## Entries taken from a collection
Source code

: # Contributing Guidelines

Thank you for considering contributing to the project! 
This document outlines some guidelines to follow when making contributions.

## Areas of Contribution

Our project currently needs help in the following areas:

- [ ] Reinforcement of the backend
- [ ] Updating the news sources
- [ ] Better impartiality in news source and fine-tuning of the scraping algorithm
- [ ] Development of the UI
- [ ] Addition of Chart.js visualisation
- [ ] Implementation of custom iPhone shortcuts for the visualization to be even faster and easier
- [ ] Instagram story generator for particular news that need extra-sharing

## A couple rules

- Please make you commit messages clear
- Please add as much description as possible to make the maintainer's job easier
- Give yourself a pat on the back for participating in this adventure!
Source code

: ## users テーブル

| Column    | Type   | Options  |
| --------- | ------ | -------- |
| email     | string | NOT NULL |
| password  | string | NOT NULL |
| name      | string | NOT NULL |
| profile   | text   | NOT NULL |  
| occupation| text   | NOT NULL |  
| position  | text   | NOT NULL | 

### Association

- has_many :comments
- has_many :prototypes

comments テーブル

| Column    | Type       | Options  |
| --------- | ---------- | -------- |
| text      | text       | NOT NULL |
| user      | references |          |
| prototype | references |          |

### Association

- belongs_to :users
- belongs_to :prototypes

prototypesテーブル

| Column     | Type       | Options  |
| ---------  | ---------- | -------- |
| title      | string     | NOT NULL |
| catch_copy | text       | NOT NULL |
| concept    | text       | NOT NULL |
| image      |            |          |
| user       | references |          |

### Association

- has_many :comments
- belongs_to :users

## WHAT THE EXERCISE ASKS
Repeat all of the entries exactly.

## YOUR SOLUTION
Source code

: # Contributing Guidelines

Thank you for considering contributing to the project! 
This document outlines some guidelines to follow when making contributions.

## Areas of Contribution

Our project currently needs help in the following areas:

- [ ] Reinforcement of the backend
- [ ] Updating the news sources
- [ ] Better impartiality in news source and fine-tuning of the scraping algorithm
- [ ] Development of the UI
- [ ] Addition of Chart.js visualisation
- [ ] Implementation of custom iPhone shortcuts for the visualization to be even faster and easier
- [ ] Instagram story generator for particular news that need extra-sharing

## A couple rules

- Please make you commit messages clear
- Please add as much description as possible to make the maintainer's job easier
- Give yourself a pat on the back for participating in this adventure!
Source code

: ## users テーブル

| Column    | Type   | Options  |
| --------- | ------ | -------- |
| email     | string | NOT NULL |
| password  | string | NOT NULL |
| name      | string | NOT NULL |
| profile   | text   | NOT NULL |  
| occupation| text   | NOT NULL |  
| position  | text   | NOT NULL | 

### Association

- has_many :comments
- has_many :prototypes

comments テーブル

| Column    | Type       | Options  |
| --------- | ---------- | -------- |
| text      | text       | NOT NULL |
| user      | references |          |
| prototype | references |          |

### Association

- belongs_to :users
- belongs_to :prototypes

prototypesテーブル

| Column     | Type       | Options  |
| ---------  | ---------- | -------- |
| title      | string     | NOT NULL |
| catch_copy | text       | NOT NULL |
| concept    | text       | NOT NULL |
| image      |            |          |
| user       | references |          |

### Association

- has_many :comments
- belongs_to :users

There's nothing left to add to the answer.